We find the Tribunal's reasoning in
this paragraph to be unsatisfactory.
First, bearing in mind that the appeal to the Tribunal was on matters of
law, there is no indication of any evidential basis upon which the Tribunal
felt able to assert that the appellant's membership of the Communist Party
constituted an additional risk "indeed a much greater risk than that arising from his Tajik ethnicity". Counsel for the appellant alerted us to the
passage in the CIPU report to which we have already referred; no contrary passages were drawn to our
attention by counsel for the Secretary of State. The appellant's account of mistreatment by
the Taliban authorities was to the effect that he had been selected on account
of his ethnicity.
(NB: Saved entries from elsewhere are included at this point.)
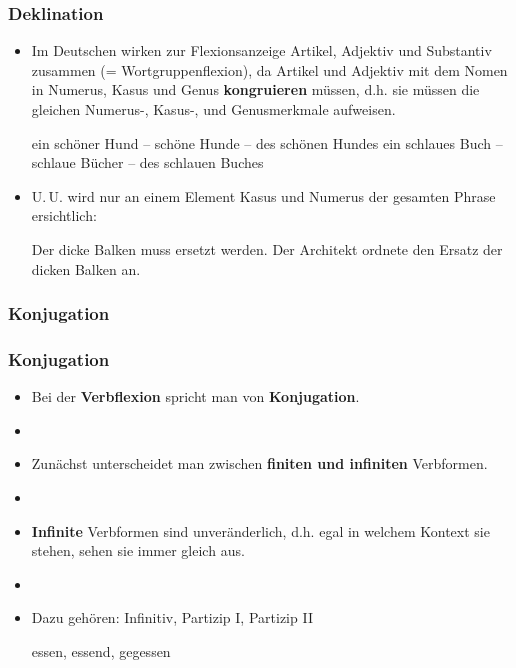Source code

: 
\begin{frame}
\frametitle{Deklination}

\begin{itemize}
\item Im Deutschen wirken zur Flexionsanzeige Artikel, Adjektiv und Substantiv zusammen (= Wortgruppenflexion), da Artikel und Adjektiv mit dem Nomen in Numerus, Kasus und Genus \textbf{kongruieren} müssen, d.h. sie müssen die gleichen Numerus-, Kasus-, und Genusmerkmale aufweisen.

\eal 
\ex ein schöner Hund -- schöne Hunde -- des schönen Hundes
\ex ein schlaues Buch -- schlaue Bücher -- des schlauen Buches
\zl

\item U.\,U. wird nur an einem Element Kasus und Numerus der gesamten Phrase ersichtlich:

\eal 
\ex Der dicke Balken muss ersetzt werden.
\ex Der Architekt ordnete den Ersatz der dicken Balken an.
\zl

\end{itemize}


\end{frame}


\subsubsection{Konjugation}



\begin{frame}
\frametitle{Konjugation}

\begin{itemize}
\item Bei der \textbf{Verbflexion} spricht man von \textbf{Konjugation}.
\item[]
\item Zunächst unterscheidet man zwischen \textbf{finiten und infiniten} Verbformen.
\item[]
\item \textbf{Infinite} Verbformen sind unveränderlich, d.h. egal in welchem Kontext sie stehen, sehen sie immer gleich aus.
\item[]
\item Dazu gehören: Infinitiv, Partizip I, Partizip II

\ea essen, essend, gegessen
\z

\end{itemize}


\end{frame}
He was not a high
ranking communist official in the terms of passages in the CIPU report to which
we have been referred. And so the
appellant's account, at the time at which he completed his SEF, is on one view
consistent with the CIPU report and, more importantly, his personal experience.
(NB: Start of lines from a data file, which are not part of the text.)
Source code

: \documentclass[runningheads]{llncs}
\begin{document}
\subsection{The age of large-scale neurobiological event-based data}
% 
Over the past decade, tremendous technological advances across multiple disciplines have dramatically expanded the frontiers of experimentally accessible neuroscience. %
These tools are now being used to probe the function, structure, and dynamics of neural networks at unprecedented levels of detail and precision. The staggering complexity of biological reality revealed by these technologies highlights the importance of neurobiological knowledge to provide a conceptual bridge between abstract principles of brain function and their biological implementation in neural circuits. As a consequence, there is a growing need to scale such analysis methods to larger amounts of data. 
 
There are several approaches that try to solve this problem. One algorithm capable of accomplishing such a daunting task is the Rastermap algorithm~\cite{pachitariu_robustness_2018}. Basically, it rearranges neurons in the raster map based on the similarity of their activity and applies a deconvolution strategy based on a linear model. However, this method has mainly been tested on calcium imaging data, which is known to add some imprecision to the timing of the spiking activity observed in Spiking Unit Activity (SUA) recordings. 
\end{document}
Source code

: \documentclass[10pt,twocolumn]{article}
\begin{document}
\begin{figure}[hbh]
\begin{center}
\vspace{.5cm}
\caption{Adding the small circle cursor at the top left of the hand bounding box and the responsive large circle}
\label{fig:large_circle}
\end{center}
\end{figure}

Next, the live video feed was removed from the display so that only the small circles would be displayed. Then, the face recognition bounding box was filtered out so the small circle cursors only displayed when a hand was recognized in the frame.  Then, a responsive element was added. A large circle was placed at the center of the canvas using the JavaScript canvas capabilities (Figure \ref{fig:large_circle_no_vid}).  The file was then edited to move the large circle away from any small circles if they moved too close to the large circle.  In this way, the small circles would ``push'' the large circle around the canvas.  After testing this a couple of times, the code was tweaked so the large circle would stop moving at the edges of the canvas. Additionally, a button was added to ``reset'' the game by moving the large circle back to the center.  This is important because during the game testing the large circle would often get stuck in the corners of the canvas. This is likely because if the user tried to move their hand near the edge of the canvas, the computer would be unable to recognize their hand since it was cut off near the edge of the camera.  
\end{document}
[18] Secondly, as respects the Tribunal's reference to membership of
the Communist Party being possibly relevant to the "internal flight
alternative", it is to be observed that there is no question in the SEF
completed by the appellant which is directed towards the possibility of
internal flight. So there was no reason
for the appellant, in completing the SEF to address that possibility. While the Secretary of State might possibly
have responded to the appellant's request for asylum in March 2001 by invoking
internal flight, there was thus no compelling reason for the appellant or his
advisors to anticipate that possible response (the validity of which, in March
2001, with the Taliban regime much in its ascendancy, is at least open to
question) when completing the SEF. We
recognise that the Adjudicator adverts to a sentence in the appellant's continuation
statement in answer to question 1 in section C1 of the SEF which
might be construed as touching on internal relocation but it is evident that in
the context in which the statement is made it does not envisage re-location to
such remaining areas in Afghanistan as might not be controlled by the Taliban; and the fact remains that the questionnaire
which the appellant was invited to complete, and against which his credibility
is being tested, contained no question respecting internal relocation.
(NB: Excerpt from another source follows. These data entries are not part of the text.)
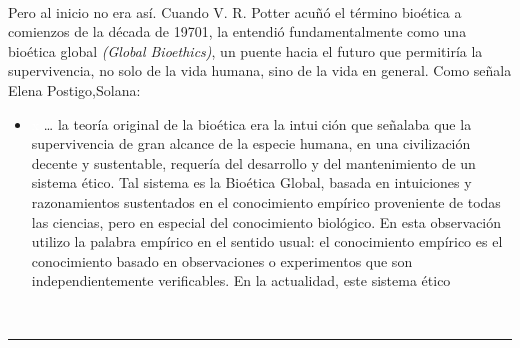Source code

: \documentclass[12pt,letterpaper]{article}
\begin{document}
\pagestyle{fancy}
        \fancyhf{}
\begin{multicols}{2}
\\
\noindent Pero al inicio no era así. Cuando V. R. Potter acuñó el término bioética a comienzos de la década de 19701, la entendió fundamentalmente como una bioética global \textit{(Global Bioethics)}, un puente hacia el futuro que permitiría la supervivencia, no solo de la vida humana, sino de la vida en general. Como señala Elena Postigo,Solana: 
\\

  \begin {itemize}
    \item[\textcolor{white}{x}]… la teoría original de la bioética era la intuición que señalaba que la supervivencia de gran 
alcance de la especie humana, en una civilización decente y sustentable, requería del desarrollo y del mantenimiento de un sistema ético. Tal sistema es la Bioética Global, basada en intuiciones y razonamientos sustentados en el conocimiento empírico proveniente de todas las ciencias, pero en especial del conocimiento biológico. En esta observación utilizo la palabra empírico en el sentido usual: el conocimiento empírico es el conocimiento basado en observaciones o experimentos que son independientemente verificables. En la actualidad, este sistema ético 
  \end{itemize} 
\\

\noindent \rule{50mm}{0.1mm}


\end{multicols}
\end{document}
[19] It will of course often be the case that, as was observed by
Lord Reed in Kulwinder Singh v Secretary of State for the Home Department that a failure by a witness to mention a
fact in a situation in which he could reasonably have been expected to make
mention of that fact may justify drawing an adverse reflection on the
credibility of the subsequent assertion of that fact. As a generality, that is not in dispute. But in the particularity of the present case,
drawing an adverse inference on the credibility of the appellant's account, in
the very altered circumstances in Afghanistan in October 2002, of fear of
persecution by a different faction on account of his Communist Party membership,
on the basis simply that such a fear had not been expressed in the SEF
completed in March 2001 is, in our view, open to attack for the reasons already
indicated. In summary, (i) the whole
situation in Afghanistan in March 2001 was clearly different; (ii) in that different situation, the
appellant's experience was of mistreatment on account of ethnicity as a Tajik
and so there was no reason for him to address questions of Taliban persecution
on account of his low level involvement in the Communist Party; (iii) the
SEF had no question directed towards internal flight; and (iv) there was no
reason for the appellant to anticipate an internal flight response in the
unsettled circumstances of that time. In
these circumstances, while we recognise of course that questions of credibility
and reliability are primarily for the trier of fact, we have come to the
conclusion that, in the particular circumstances of this case, the Adjudicator
was not entitled to draw an adverse inference on the credibility of the
appellant's claim to fear of persecution from members of the Northern Alliance
on the basis of his former membership of the Communist Party on the ground that
this had not been mentioned in the SEF completed in March 2001 in such very
different circumstances. For the reasons
already given, we are unable to accept the reasoning of the Tribunal in support
of that approach.
[20] As we understood matters, counsel for the respondent did not
submit that, apart from the alleged failure to include in the SEF mention of
the Communist Party involvement of the appellant and his family, there was any
independent ground for justifying an attack on the appellant's credibility on
the basis that, having given some information regarding his and his family's
Communist Party involvement in the very different circumstances obtaining at
the time of the interview in October 2002, the appellant had expanded on that
in his evidence to the Adjudicator.
Having considered the record of the October 2002 interview and the
perfunctory terms in which that interview was conducted as respects the matters
pertinent to this application for leave to appeal, we understand counsel's
position, which was to the effect that this was arguably a legitimate
development and supplement to an account which the appellant had sought to make
after that interview. Counsel for the respondent
accepted were this court to reach the conclusion which we have reached in the
preceding paragraph that conclusion would amount to the conclusion that the
Tribunal's decision was vitiated by an error of law which would justify
allowance of both the application for leave to appeal and the appeal itself.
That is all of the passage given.